Foi muito emocionante ficar no estúdio e ouvir o som majestoso de todas aquelas cordas ao vivo. Especialmente tocando um de nossos sons! Rá!

Tivemos outra excursão para o Angel Studios, dessa vez para gravar um coral de 25 pessoas para o final de "Marathon". Nessa sessão, nós três nos olhávamos rindo muito alto! Isso é tão estranho!

Mas o Mr. Big queria que colocássemos todas essas paradas nesse álbum - realmente fez disso algo diferente e especial. Bem, é certamente diferente!

E agora chove todos os dias por duas semanas. O verão e a vida estão - molhados.

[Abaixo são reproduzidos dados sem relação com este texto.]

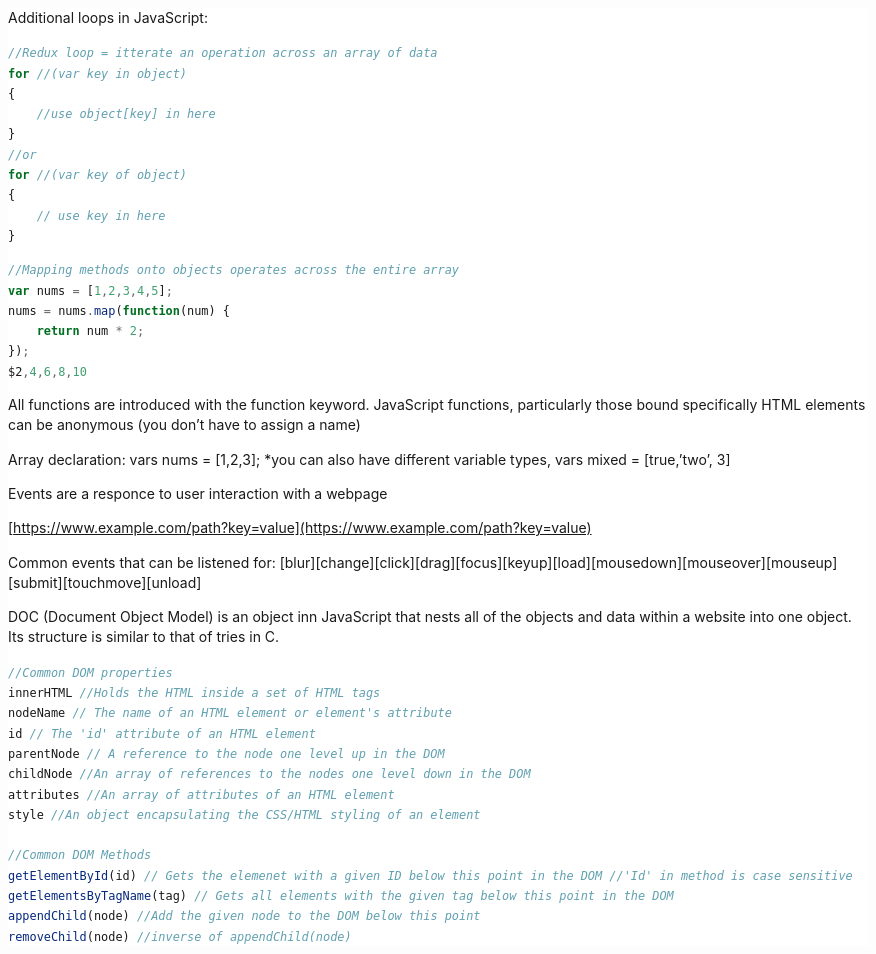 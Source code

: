 Additional loops in JavaScript:

```jsx
//Redux loop = itterate an operation across an array of data
for //(var key in object) 
{
	//use object[key] in here 
}
//or 
for //(var key of object) 
{
	// use key in here
}
```

```jsx
//Mapping methods onto objects operates across the entire array
var nums = [1,2,3,4,5];
nums = nums.map(function(num) {
	return num * 2; 
});
$2,4,6,8,10
```

All functions are introduced with the function keyword. JavaScript functions, particularly those bound specifically HTML elements can be anonymous (you don’t have to assign a name)

Array declaration: vars nums = [1,2,3]; *you can also have different variable types, vars mixed = [true,’two’, 3]

Events are a responce to user interaction with a webpage

[https://www.example.com/path?key=value](https://www.example.com/path?key=value)

Common events that can be listened for: [blur][change][click][drag][focus][keyup][load][mousedown][mouseover][mouseup][submit][touchmove][unload]

DOC (Document Object Model) is an object inn JavaScript that nests all of the objects and data within a website into one object. Its structure is similar to that of tries in C.

```jsx
//Common DOM properties
innerHTML //Holds the HTML inside a set of HTML tags 
nodeName // The name of an HTML element or element's attribute 
id // The 'id' attribute of an HTML element 
parentNode // A reference to the node one level up in the DOM 
childNode //An array of references to the nodes one level down in the DOM 
attributes //An array of attributes of an HTML element 
style //An object encapsulating the CSS/HTML styling of an element  

//Common DOM Methods
getElementById(id) // Gets the elemenet with a given ID below this point in the DOM //'Id' in method is case sensitive 
getElementsByTagName(tag) // Gets all elements with the given tag below this point in the DOM
appendChild(node) //Add the given node to the DOM below this point
removeChild(node) //inverse of appendChild(node) 
```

Setembro: Através da minha própria janela no segundo andar, observo os telhados escuros e os quintais do meu bairro. Você pode ver as luzes piscantes da Torre CN através das árvores ao longe.

Bom, finalmente está de fato acabado. Essa odisseia nos levou seis meses que pareceram passar muito rápido (exceto a última parte); Geddy esteve em Nova York para supervisionar a masterização (e pegar um ou dois jogos), vimos e aprovamos as provas para a capa e planejamos um clipe.

Agora é só esperar e ver o que todo mundo tem a dizer sobre o disco. Para mim, já estou começando a pensar no próximo. Você supõe que isso seja bom ou ruim? Bem, acabou!

Como o Mr. Big diz no final do dia, "Já era garotos!"

Ou como Sua Real Majestade Rei Lexst proclamou, "Bebida de graça para todos!"